Sunday, September 17, 2017

Grasshoppers Grilled in the Fashion of Saint John the Baptist

It is not very well known that the artist Henri Toulouse-Lautrec was a terrific cook. We have descriptions of his endlessly inventive cooking and drink recipes during the belle epoque.

He clearly thought that food and art were collinear. He is once said to have ended a meal by unveiling a masterpiece of Degas, "Gentlemen, here's your dessert."

Just the name of the recipe is so suggestive.

As everyone knows St. John the Baptist was beheaded at the request of Salomé in Herod's court.

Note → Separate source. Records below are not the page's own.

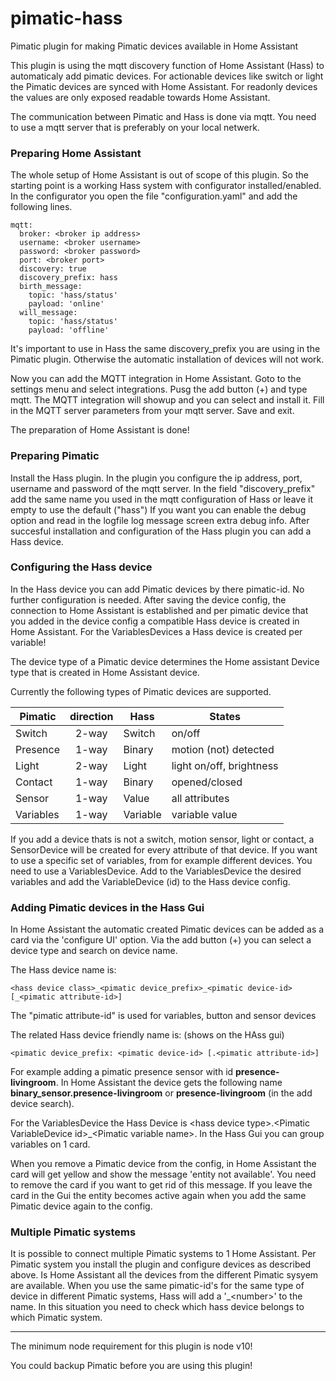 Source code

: # pimatic-hass
Pimatic plugin for making Pimatic devices available in Home Assistant

This plugin is using the mqtt discovery function of Home Assistant (Hass) to automaticaly add pimatic devices. For actionable devices like switch or light the Pimatic devices are synced with Home Assistant. For readonly devices the values are only exposed readable towards Home Assistant.

The communication between Pimatic and Hass is done via mqtt. You need to use a mqtt server that is preferably on your local netwerk.

### Preparing Home Assistant
The whole setup of Home Assistant is out of scope of this plugin. So the starting point is a working Hass system with configurator installed/enabled.
In the configurator you open the file "configuration.yaml" and add the following lines.

```
mqtt:
  broker: <broker ip address>
  username: <broker username>
  password: <broker password>
  port: <broker port>
  discovery: true
  discovery_prefix: hass
  birth_message:
    topic: 'hass/status'
    payload: 'online'
  will_message:
    topic: 'hass/status'
    payload: 'offline'
```
It's important to use in Hass the same discovery_prefix you are using in the Pimatic plugin. Otherwise the automatic installation of devices will not work.

Now you can add the MQTT integration in Home Assistant.
Goto to the settings menu and select integrations. Pusg the add button (+) and type mqtt.
The MQTT integration will showup and you can select and install it.
Fill in the MQTT server parameters from your mqtt server. Save and exit.

The preparation of Home Assistant is done!

### Preparing Pimatic
Install the Hass plugin. In the plugin you configure the ip address, port, username and password of the mqtt server.
In the field "discovery_prefix" add the same name you used in the mqtt configuration of Hass or leave it empty to use the default ("hass")
If you want you can enable the debug option and read in the logfile log message screen extra debug info.
After succesful installation and configuration of the Hass plugin you can add a Hass device.

### Configuring the Hass device

In the Hass device you can add Pimatic devices by there pimatic-id. No further configuration is needed.
After saving the device config, the connection to Home Assistant is established and per pimatic device that you added in the device config a compatible Hass device is created in Home Assistant. For the VariablesDevices a Hass device is created per variable!

The device type of a Pimatic device determines the Home assistant Device type that is created in Home Assistant device.

Currently the following types of Pimatic devices are supported.

|Pimatic  |direction | Hass | States
|------------|:--------:|----------|-------------------|
|Switch   | 2-way   | Switch   | on/off
|Presence | 1-way   | Binary   | motion (not) detected
|Light    | 2-way   | Light    | light on/off, brightness
|Contact  | 1-way   | Binary   | opened/closed
|Sensor | 1-way   | Value   | all attributes
|Variables| 1-way	| Variable | variable value

If you add a device thats is not a switch, motion sensor, light or contact, a SensorDevice will be created for every attribute of that device.
If you want to use a specific set of variables, from for example different devices. You need to use a VariablesDevice. Add to the VariablesDevice the desired variables and add the VariableDevice (id) to the Hass device config.

### Adding Pimatic devices in the Hass Gui
In Home Assistant the automatic created Pimatic devices can be added as a card via the 'configure UI' option.
Via the add button (+) you can select a device type and search on device name.

The Hass device name is:
```
<hass device class>_<pimatic device_prefix>_<pimatic device-id>[_<pimatic attribute-id>]
```
The "pimatic attribute-id" is used for variables, button and sensor devices

The related Hass device friendly name is: (shows on the HAss gui)
```
<pimatic device_prefix: <pimatic device-id> [.<pimatic attribute-id>]
```

For example adding a pimatic presence sensor with id **presence-livingroom**. In Home Assistant the device gets the following name **binary_sensor.presence-livingroom** or **presence-livingroom** (in the add device search).

For the VariablesDevice the Hass Device is \<hass device type\>.\<Pimatic VariableDevice id\>\_\<Pimatic variable name\>. In the Hass Gui you can group variables on 1 card.

When you remove a Pimatic device from the config, in Home Assistant the card will get yellow and show the message 'entity not available'. You need to remove the card if you want to get rid of this message. If you leave the card in the Gui the entity becomes active again when you add the same Pimatic device again to the config.

### Multiple Pimatic systems

It is possible to connect multiple Pimatic systems to 1 Home Assistant. Per Pimatic system you install the plugin and configure devices as described above. Is Home Assistant all the devices from the different Pimatic sysyem are available. When you use the same pimatic-id's for the same type of device in different Pimatic systems, Hass will add a '\_\<number\>' to the name. In this situation you need to check which hass device belongs to which Pimatic system.

---
The minimum node requirement for this plugin is node v10!

You could backup Pimatic before you are using this plugin!
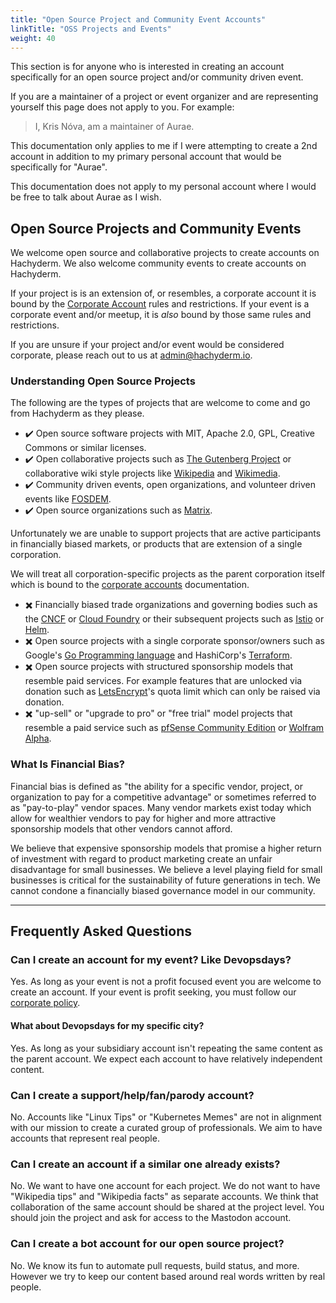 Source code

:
 ```yaml
---
title: "Open Source Project and Community Event Accounts"
linkTitle: "OSS Projects and Events"
weight: 40
---
```


This section is for anyone who is interested in creating an account
specifically for an open source project and/or community driven event.

If you are a maintainer of a project or event organizer and are
representing yourself this page does not apply to you. For example:

> I, Kris Nóva, am a maintainer of Aurae.

This documentation only applies to me if I were attempting to create a 2nd
account in addition to my primary personal account that would be specifically
for "Aurae".

This documentation does not apply to my personal account where I would be free
to talk about Aurae as I wish.

## Open Source Projects and Community Events

We welcome open source and collaborative projects to create accounts on
Hachyderm. We also welcome community events to create accounts on Hachyderm.

If your project is is an extension of, or resembles, a corporate account it
is bound by the [Corporate Account](../corporate-accounts/) rules and restrictions.
If your event is a corporate event and/or meetup, it is _also_ bound by those
same rules and restrictions.

If you are unsure if your project and/or event would be considered corporate,
please reach out to us at [admin@hachyderm.io](mailto:admin@hachyderm.io).

### Understanding Open Source Projects

The following are the types of projects that are welcome to come and go from
Hachyderm as they please.

- :heavy_check_mark: Open source software projects with MIT, Apache 2.0, GPL,
  Creative Commons or similar licenses.
- :heavy_check_mark: Open collaborative projects such as [The Gutenberg
  Project](https://www.gutenberg.org/) or collaborative wiki style projects
  like [Wikipedia](https://wikipedia.org) and
  [Wikimedia](https://wikimedia.org).
- :heavy_check_mark: Community driven events, open organizations, and volunteer
  driven events like [FOSDEM](https://fosdem.org/).
- :heavy_check_mark: Open source organizations such as
  [Matrix](https://matrix.org).

Unfortunately we are unable to support projects that are active participants in
financially biased markets, or products that are extension of a single
corporation.

We will treat all corporation-specific projects as the parent corporation
itself which is bound to the [corporate accounts](/docs/account-types/corporate-accounts/)
documentation.

- :heavy_multiplication_x: Financially biased trade organizations and governing
  bodies such as the [CNCF](https://www.cncf.io/about/join/) or [Cloud
  Foundry](https://www.cloudfoundry.org/membership/) or their subsequent
  projects such as [Istio](https://www.cncf.io/projects/istio/) or
  [Helm](https://www.cncf.io/projects/helm/).
- :heavy_multiplication_x: Open source projects with a single corporate
  sponsor/owners such as Google's [Go Programming language](https://go.dev/)
  and HashiCorp's [Terraform](https://www.terraform.io/).
- :heavy_multiplication_x: Open source projects with structured sponsorship
  models that resemble paid services. For example features that are unlocked
  via donation such as [LetsEncrypt](https://letsencrypt.org/sponsors/)'s quota
  limit which can only be raised via donation.
- :heavy_multiplication_x: "up-sell" or "upgrade to pro" or "free trial" model
  projects that resemble a paid service such as [pfSense Community
  Edition](https://www.pfsense.org/download/) or [Wolfram
  Alpha](https://www.wolfram.com/open-materials/).

### What Is Financial Bias?

Financial bias is defined as "the ability for a specific vendor, project, or
organization to pay for a competitive advantage" or sometimes referred to as
"pay-to-play" vendor spaces.  Many vendor markets exist today which allow for
wealthier vendors to pay for higher and more attractive sponsorship models that
other vendors cannot afford.

We believe that expensive sponsorship models that promise a higher return of
investment with regard to product marketing create an unfair disadvantage for
small businesses. We believe a level playing field for small businesses is
critical for the sustainability of future generations in tech. We cannot
condone a financially biased governance model in our community.

---

## Frequently Asked Questions

### Can I create an account for my event? Like Devopsdays?

Yes. As long as your event is not a profit focused event you are welcome to
create an account. If your event is profit seeking, you must follow our
[corporate policy](
https://github.com/hachyderm/community/blob/main/corporate-accounts.md).

#### What about Devopsdays for my specific city?

Yes. As long as your subsidiary account isn't repeating the same content as the
parent account. We expect each account to have relatively independent content.

### Can I create a support/help/fan/parody account?

No. Accounts like "Linux Tips" or "Kubernetes Memes" are not in alignment with
our mission to create a curated group of professionals. We aim to have accounts
that represent real people.

### Can I create an account if a similar one already exists?

No. We want to have one account for each project. We do not want to have
"Wikipedia tips" and "Wikipedia facts" as separate accounts. We think that
collaboration of the same account should be shared at the project level. You
should join the project and ask for access to the Mastodon account.

### Can I create a bot account for our open source project?

No. We know its fun to automate pull requests, build status, and more. However
we try to keep our content based around real words written by real people.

The Biblical themes of locusts and beheadings resonate as does the exquisite detail to color (yellow, pink, red) characteristic of Toulouse-Lautrec's work.

From a large swarm of grasshoppers, choose the most beautiful, the pink rather than the brown or the yellow.

Put them on a screen and let them grill lightly over a charcoal fire while at the same time sprinking them with a few pinches of coarse salt.

Tear off the the head by turning them so that they whole digestive tract will come out intact.

Lay the grasshoppers on a dish garnished with rounds of lemon; season to taste with salt and ordinary red pepper.

Shell and eat the desert grasshoppers (locusts) in the same way as "grasshoppers" of the English Channel, that is to say shrimps, which have the same savor.